SOIL (Sep 2024)
An ensemble estimate of Australian soil organic carbon using machine learning and process-based modelling
Abstract
Spatially explicit prediction of soil organic carbon (SOC) serves as a crucial foundation for effective land management strategies aimed at mitigating soil degradation and assessing carbon sequestration potential. Here, using more than 1000 in situ observations, we trained two machine learning models (a random forest model and a k-means coupled with multiple linear regression model) and one process-based model (the vertically resolved MIcrobial-MIneral Carbon Stabilization, MIMICS, model) to predict the SOC stocks of the top 30 cm of soil in Australia.

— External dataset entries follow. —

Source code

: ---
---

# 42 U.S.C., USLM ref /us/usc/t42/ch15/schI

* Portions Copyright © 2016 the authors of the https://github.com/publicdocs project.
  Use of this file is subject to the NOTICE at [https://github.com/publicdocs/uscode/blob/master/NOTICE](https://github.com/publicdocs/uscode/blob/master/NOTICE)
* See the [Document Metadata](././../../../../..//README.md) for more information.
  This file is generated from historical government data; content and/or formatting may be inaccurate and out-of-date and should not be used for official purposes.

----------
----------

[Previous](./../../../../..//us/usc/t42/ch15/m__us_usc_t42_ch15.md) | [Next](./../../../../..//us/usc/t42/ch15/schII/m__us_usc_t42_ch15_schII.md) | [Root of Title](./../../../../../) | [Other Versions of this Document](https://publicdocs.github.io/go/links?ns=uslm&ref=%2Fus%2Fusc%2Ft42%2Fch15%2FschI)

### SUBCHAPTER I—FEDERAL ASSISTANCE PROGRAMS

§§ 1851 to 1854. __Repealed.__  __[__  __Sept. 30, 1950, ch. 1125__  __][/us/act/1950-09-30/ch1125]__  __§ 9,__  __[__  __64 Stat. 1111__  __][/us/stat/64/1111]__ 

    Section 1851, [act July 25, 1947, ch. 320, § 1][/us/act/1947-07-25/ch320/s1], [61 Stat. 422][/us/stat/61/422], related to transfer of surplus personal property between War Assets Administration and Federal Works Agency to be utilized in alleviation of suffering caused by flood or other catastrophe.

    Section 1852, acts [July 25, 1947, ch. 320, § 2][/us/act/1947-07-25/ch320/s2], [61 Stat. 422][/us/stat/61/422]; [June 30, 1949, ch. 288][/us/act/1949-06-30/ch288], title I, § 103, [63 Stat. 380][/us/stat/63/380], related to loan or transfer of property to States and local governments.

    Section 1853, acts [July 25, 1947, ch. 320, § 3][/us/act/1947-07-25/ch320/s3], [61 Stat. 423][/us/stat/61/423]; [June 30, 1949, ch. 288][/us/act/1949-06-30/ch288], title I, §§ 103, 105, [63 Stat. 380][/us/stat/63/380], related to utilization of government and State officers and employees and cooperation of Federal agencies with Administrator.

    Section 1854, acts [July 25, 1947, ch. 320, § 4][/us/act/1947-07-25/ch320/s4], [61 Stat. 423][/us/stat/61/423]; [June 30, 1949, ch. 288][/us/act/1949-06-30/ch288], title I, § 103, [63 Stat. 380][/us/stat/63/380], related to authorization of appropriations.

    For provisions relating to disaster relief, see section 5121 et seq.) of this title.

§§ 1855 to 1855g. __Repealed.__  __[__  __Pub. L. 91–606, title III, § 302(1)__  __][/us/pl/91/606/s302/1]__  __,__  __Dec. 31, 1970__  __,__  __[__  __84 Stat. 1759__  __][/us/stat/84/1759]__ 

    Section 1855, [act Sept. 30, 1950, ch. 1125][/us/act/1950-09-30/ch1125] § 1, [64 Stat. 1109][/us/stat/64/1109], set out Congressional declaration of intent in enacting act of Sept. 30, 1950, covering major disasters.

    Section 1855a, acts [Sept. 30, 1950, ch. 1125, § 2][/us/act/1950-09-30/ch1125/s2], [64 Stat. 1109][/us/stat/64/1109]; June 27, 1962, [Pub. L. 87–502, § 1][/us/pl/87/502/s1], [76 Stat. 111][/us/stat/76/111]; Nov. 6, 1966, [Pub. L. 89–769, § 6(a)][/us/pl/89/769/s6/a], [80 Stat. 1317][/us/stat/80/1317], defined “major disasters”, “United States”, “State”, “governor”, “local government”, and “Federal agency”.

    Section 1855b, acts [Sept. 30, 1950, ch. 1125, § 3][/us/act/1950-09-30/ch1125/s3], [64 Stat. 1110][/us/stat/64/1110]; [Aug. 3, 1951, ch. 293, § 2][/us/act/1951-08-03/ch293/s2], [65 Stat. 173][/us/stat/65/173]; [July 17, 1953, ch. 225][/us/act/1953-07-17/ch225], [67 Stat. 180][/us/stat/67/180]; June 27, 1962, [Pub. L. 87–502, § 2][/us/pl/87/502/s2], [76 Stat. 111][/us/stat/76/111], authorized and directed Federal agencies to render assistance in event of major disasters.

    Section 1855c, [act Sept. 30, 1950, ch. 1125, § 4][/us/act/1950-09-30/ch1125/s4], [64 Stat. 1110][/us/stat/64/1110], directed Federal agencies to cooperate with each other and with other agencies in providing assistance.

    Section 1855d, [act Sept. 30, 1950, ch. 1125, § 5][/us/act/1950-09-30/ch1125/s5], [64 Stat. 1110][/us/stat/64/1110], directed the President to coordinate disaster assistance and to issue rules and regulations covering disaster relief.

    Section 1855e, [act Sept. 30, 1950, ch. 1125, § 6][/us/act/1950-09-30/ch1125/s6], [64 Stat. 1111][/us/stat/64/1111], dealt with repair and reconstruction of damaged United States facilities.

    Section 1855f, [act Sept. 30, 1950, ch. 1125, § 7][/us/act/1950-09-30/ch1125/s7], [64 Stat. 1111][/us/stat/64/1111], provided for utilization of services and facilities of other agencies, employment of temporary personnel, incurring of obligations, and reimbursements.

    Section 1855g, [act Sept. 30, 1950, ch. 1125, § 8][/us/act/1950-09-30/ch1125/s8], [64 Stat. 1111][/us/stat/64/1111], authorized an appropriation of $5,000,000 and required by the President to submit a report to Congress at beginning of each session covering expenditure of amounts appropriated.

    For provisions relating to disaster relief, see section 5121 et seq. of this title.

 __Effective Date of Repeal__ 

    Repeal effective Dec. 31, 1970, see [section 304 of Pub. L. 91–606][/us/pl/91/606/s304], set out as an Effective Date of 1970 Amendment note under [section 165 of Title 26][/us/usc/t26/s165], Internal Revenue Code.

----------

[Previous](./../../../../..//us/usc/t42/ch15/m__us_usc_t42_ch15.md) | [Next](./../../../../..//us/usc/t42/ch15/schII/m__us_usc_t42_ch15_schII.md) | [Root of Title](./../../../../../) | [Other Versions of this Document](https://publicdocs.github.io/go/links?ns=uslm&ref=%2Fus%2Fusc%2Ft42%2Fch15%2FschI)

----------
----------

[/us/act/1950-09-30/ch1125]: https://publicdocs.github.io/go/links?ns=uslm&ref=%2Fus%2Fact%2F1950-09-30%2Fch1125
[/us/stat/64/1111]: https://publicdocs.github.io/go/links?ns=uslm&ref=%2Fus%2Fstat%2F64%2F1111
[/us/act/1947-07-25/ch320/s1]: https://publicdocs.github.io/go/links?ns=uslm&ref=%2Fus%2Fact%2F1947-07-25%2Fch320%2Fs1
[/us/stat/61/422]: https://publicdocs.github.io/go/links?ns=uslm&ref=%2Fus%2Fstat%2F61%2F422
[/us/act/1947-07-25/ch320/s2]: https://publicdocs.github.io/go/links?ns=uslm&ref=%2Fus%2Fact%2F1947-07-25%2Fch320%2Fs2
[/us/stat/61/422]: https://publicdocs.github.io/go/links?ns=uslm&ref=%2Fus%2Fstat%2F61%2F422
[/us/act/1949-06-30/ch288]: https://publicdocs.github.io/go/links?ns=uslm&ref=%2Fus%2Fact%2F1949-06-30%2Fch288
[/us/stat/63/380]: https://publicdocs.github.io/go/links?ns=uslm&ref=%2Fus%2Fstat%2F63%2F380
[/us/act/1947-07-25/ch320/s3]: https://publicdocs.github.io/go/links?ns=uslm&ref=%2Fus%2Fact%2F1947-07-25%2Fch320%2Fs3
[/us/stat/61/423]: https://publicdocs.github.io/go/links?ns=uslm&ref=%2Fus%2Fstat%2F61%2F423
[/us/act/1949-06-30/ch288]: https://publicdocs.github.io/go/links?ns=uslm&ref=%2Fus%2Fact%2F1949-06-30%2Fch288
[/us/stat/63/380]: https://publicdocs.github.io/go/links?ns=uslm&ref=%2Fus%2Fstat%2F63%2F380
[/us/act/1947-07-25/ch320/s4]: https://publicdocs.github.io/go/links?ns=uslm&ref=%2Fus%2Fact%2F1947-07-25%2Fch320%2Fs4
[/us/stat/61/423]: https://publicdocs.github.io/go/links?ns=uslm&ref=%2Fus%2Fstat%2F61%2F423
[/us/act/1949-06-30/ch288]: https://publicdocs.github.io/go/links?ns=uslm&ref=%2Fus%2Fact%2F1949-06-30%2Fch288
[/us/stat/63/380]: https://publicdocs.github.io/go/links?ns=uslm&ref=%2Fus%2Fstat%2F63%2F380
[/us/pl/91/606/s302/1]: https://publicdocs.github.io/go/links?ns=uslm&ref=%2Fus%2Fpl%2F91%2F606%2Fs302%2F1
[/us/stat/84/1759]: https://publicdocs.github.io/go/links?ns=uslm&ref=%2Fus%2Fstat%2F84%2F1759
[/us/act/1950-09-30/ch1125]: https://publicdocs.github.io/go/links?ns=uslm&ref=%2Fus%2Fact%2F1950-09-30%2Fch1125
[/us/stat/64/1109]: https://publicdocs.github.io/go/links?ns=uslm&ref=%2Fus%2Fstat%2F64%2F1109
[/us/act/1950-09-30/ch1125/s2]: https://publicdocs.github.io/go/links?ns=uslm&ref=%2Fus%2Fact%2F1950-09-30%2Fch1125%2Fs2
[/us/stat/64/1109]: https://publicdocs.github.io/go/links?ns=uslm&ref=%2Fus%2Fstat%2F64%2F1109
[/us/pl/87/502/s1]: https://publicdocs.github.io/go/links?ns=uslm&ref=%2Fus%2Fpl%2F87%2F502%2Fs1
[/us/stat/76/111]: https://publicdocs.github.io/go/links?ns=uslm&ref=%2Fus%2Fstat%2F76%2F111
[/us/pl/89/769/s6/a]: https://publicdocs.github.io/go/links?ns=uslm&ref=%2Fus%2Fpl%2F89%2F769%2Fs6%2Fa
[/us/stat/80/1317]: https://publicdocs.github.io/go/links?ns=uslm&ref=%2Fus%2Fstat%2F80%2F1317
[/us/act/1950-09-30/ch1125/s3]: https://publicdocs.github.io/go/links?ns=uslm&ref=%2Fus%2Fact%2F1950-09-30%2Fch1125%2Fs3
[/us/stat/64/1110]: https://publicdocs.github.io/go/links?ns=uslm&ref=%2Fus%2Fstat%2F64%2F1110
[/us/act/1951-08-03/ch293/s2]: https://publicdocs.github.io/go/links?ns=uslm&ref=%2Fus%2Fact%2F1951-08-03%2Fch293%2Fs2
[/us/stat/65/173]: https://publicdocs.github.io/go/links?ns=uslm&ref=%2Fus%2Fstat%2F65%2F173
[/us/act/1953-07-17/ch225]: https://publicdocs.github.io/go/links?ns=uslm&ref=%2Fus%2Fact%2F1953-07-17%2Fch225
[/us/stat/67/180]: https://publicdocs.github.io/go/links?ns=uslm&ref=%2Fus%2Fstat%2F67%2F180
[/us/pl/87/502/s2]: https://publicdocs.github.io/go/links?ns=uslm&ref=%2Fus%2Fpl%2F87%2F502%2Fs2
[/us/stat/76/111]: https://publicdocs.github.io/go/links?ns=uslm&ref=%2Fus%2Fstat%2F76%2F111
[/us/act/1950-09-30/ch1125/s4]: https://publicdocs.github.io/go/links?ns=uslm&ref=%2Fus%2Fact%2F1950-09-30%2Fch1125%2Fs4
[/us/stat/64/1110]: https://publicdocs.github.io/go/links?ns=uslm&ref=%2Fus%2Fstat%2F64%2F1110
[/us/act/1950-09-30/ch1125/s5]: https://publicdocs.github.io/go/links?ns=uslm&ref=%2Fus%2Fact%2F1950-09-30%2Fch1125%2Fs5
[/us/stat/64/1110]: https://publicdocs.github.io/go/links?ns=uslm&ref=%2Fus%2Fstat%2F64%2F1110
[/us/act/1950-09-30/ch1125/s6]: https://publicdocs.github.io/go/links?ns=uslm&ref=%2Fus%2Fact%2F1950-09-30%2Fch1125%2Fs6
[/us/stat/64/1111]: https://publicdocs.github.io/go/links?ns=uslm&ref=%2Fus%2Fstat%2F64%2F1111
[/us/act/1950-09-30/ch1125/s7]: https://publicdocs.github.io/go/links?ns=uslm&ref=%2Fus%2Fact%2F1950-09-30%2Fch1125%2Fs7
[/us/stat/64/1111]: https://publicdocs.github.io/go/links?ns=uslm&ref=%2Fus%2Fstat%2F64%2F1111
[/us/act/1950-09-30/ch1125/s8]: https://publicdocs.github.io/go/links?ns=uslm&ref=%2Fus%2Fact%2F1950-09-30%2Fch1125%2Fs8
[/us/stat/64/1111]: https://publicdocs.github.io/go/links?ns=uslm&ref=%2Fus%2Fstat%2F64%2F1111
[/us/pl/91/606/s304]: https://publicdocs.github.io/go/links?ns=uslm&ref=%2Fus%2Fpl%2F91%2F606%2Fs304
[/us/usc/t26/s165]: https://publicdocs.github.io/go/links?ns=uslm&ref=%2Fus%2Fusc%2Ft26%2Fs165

Parameters of MIMICS were optimised for different site groupings using two distinct approaches: plant functional types (MIMICS-PFT) and the most influential environmental factors (MIMICS-ENV). All models showed good performance with respect to SOC predictions, with an R2 value greater than 0.8 during out-of-sample validation, with random forest being the most accurate; moreover, it was found that SOC in forests is more predictable than that in non-forest soils excluding croplands. The performance of continental-scale SOC predictions by MIMICS-ENV is better than that by MIMICS-PFT especially in non-forest soils. Digital maps of terrestrial SOC stocks generated using all of the models showed a similar spatial distribution, with higher values in south-eastern and south-western Australia, but the magnitude of the estimated SOC stocks varied. The mean ensemble estimate of SOC stocks was 30.3 t ha−1, with k-means coupled with multiple linear regression generating the highest estimate (mean SOC stocks of 38.15 t ha−1) and MIMICS-PFT generating the lowest estimate (mean SOC stocks of 24.29 t ha−1). We suggest that enhancing process-based models to incorporate newly identified drivers that significantly influence SOC variation in different environments could be the key to reducing the discrepancies in these estimates. Our findings underscore the considerable uncertainty in SOC estimates derived from different modelling approaches and emphasise the importance of rigorous out-of-sample validation before applying any one approach in Australia.